This is a small world, getting smaller all the time. The old phrase of “six degrees of separation” has been replaced with 6 pixels, and I actually think it’s even smaller than that.
For example, today I was working on a project, and I sent an email to someone, assuring them we were getting to their needs as soon as possible. I got an email back that this person was interested in meeting me, and was friends with another set of podcasters I know well. Before you knew it, I had a connection to one of my long time heroes for a possible interview on my podcast. Wow. A connection I was hoping for, at some time in the future, through tenuous real world connections, was accomplished within a few hours online. (The interview is scheduled for early March!)
These A to B to C connections between people happen much faster online than they used to through traditional means. Strength of connections may be more tenuous, but they come with perhaps more degrees of trust as well. People can know you through your blog, podcast, videocast, or other online methods, and have a much greater sense of you before you ever meet or talk in person.
I know this, because I have felt this way about some of the podcasters I know, and now I find the same scenario playing out with me for others. It’s a heady feeling to get the sense that what you do makes a difference, that other people are interested, and perhaps more mind-blowing, want to meet YOU.
When I went to Podcamp Boston in September, I was intimidated by all the Podcast superstars that were there. People that were much cooler than I thought I could ever aspire to be. I had listened to CC Chapman, for example, for at least a year- and there he was! And he was as nice, and personable in person as he had been through email and online. And he made you feel like you mattered.
Chris Brogan spoke about each person in the room having super powers and being a hero in their own right. At the time, I felt so “new” and uninitiated into the podcasting world, I kinda scoffed. what powers did I have? I couldn’t see any. But like the kids in the “Sky High” movie, I had to wait until my powers fully developed. And even if my powers seemed lame in some corners, they have had their own, important uses. Now I have enough intestinal fortitude or cohones to present at PodCamp Toronto this weekend with two wonderful people, Mark Blevis and Chris Brogan, the Mayor of Podcasting Himself.
I could not have pictured myself where I am today a year ago when I registered my first domain name, or nine months ago when I recorded my first podcast. I still feel I have so much to learn, and not enough hours in the day to cram all the knowledge in properly. But every day is an adventure, that tests my willingness to take risks, step out of the box, and trust my gut sense of what’s right.

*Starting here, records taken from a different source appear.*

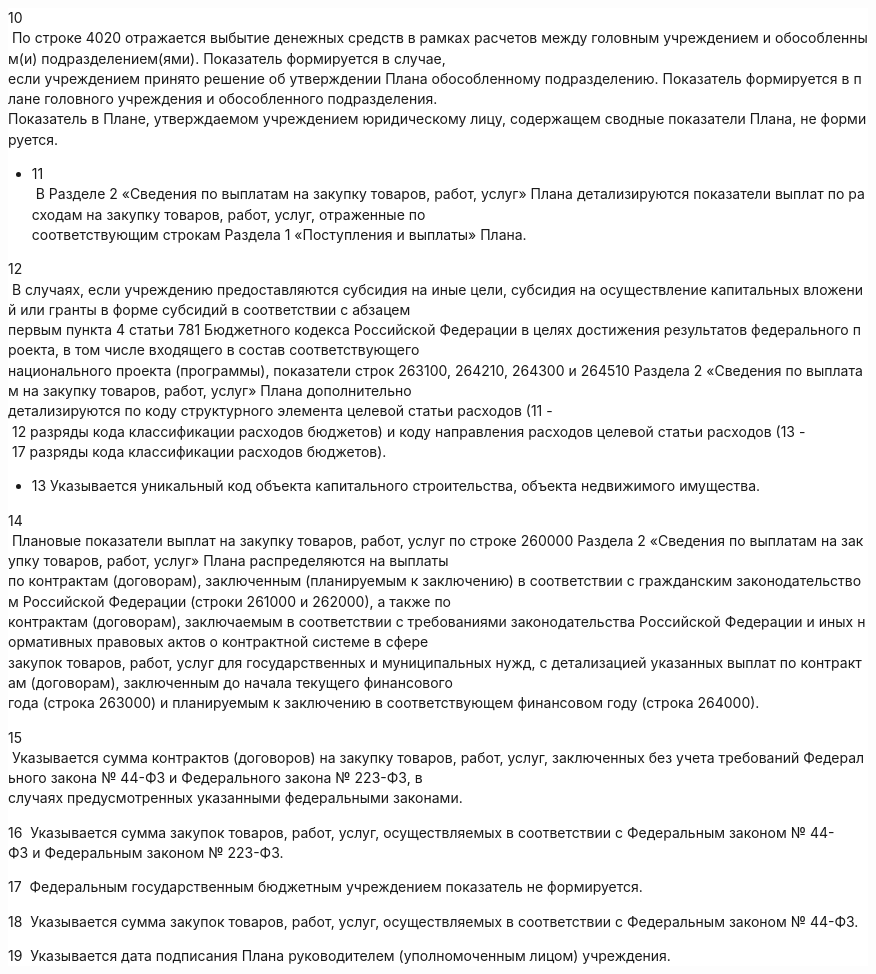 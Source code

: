 10  По строке 4020 отражается выбытие денежных средств в рамках расчетов между головным учреждением и обособленным(и) подразделением(ями). Показатель формируется в случае, если учреждением принято решение об утверждении Плана обособленному подразделению. Показатель формируется в плане головного учреждения и обособленного подразделения. Показатель в Плане, утверждаемом учреждением юридическому лицу, содержащем сводные показатели Плана, не формируется.

- 11  В Разделе 2 «Сведения по выплатам на закупку товаров, работ, услуг» Плана детализируются показатели выплат по расходам на закупку товаров, работ, услуг, отраженные по соответствующим строкам Раздела 1 «Поступления и выплаты» Плана.

12  В случаях, если учреждению предоставляются субсидия на иные цели, субсидия на осуществление капитальных вложений или гранты в форме субсидий в соответствии с абзацем первым пункта 4 статьи 781 Бюджетного кодекса Российской Федерации в целях достижения результатов федерального проекта, в том числе входящего в состав соответствующего национального проекта (программы), показатели строк 263100, 264210, 264300 и 264510 Раздела 2 «Сведения по выплатам на закупку товаров, работ, услуг» Плана дополнительно детализируются по коду структурного элемента целевой статьи расходов (11 - 12 разряды кода классификации расходов бюджетов) и коду направления расходов целевой статьи расходов (13 - 17 разряды кода классификации расходов бюджетов).

- 13 Указывается уникальный код объекта капитального строительства, объекта недвижимого имущества.

14  Плановые показатели выплат на закупку товаров, работ, услуг по строке 260000 Раздела 2 «Сведения по выплатам на закупку товаров, работ, услуг» Плана распределяются на выплаты по контрактам (договорам), заключенным (планируемым к заключению) в соответствии с гражданским законодательством Российской Федерации (строки 261000 и 262000), а также по контрактам (договорам), заключаемым в соответствии с требованиями законодательства Российской Федерации и иных нормативных правовых актов о контрактной системе в сфере закупок товаров, работ, услуг для государственных и муниципальных нужд, с детализацией указанных выплат по контрактам (договорам), заключенным до начала текущего финансового года (строка 263000) и планируемым к заключению в соответствующем финансовом году (строка 264000).

15  Указывается сумма контрактов (договоров) на закупку товаров, работ, услуг, заключенных без учета требований Федерального закона № 44-ФЗ и Федерального закона № 223-ФЗ, в случаях предусмотренных указанными федеральными законами.

16  Указывается сумма закупок товаров, работ, услуг, осуществляемых в соответствии с Федеральным законом № 44-ФЗ и Федеральным законом № 223-ФЗ.

17  Федеральным государственным бюджетным учреждением показатель не формируется.

18  Указывается сумма закупок товаров, работ, услуг, осуществляемых в соответствии с Федеральным законом № 44-ФЗ.

19  Указывается дата подписания Плана руководителем (уполномоченным лицом) учреждения.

So far, the gut and instinct have served me well. I have moments where the scardy-cat in the back of my brain says “Are you sure this is a good idea? Is this the right time? What happens if they say yes? How will you feel if they say no?” I try to put the scardy cat aside, briefly check in with the rational analyst who says “nothing ventured, nothing gained” , and then grab onto the trapeeze, swing and yell “Wheeee!” So far, no broken bones, and a really good time.
I guess the scardy cat is still waiting for the other shoe to drop. People talk about making your own opportunities, engaging and changing the world through their actions, but it often sounds like platitudes. Things really great people like Dale Carnegie can do, but not us mere mortals.
In the end, Chris Brogan was right, back at the first Pod Camp in Boston. We are all super heroes in our own right- we just have to figure out what our powers are and then let them nurture and develop over time. This requires regular feeding and exploration of your limits. You can’t expect the powers to appear first thing one random morning in the future. You have to make the time to figure out your strengths and find ways to use them to your advantage every day.
My next post has been marinating around in my brain for a while, but fits in with this one- it’s about the care and nurturing of new ideas. If we don’t feed our creativity, those naiscent super powers won’t flourish. respect your native talents, and they will serve you well.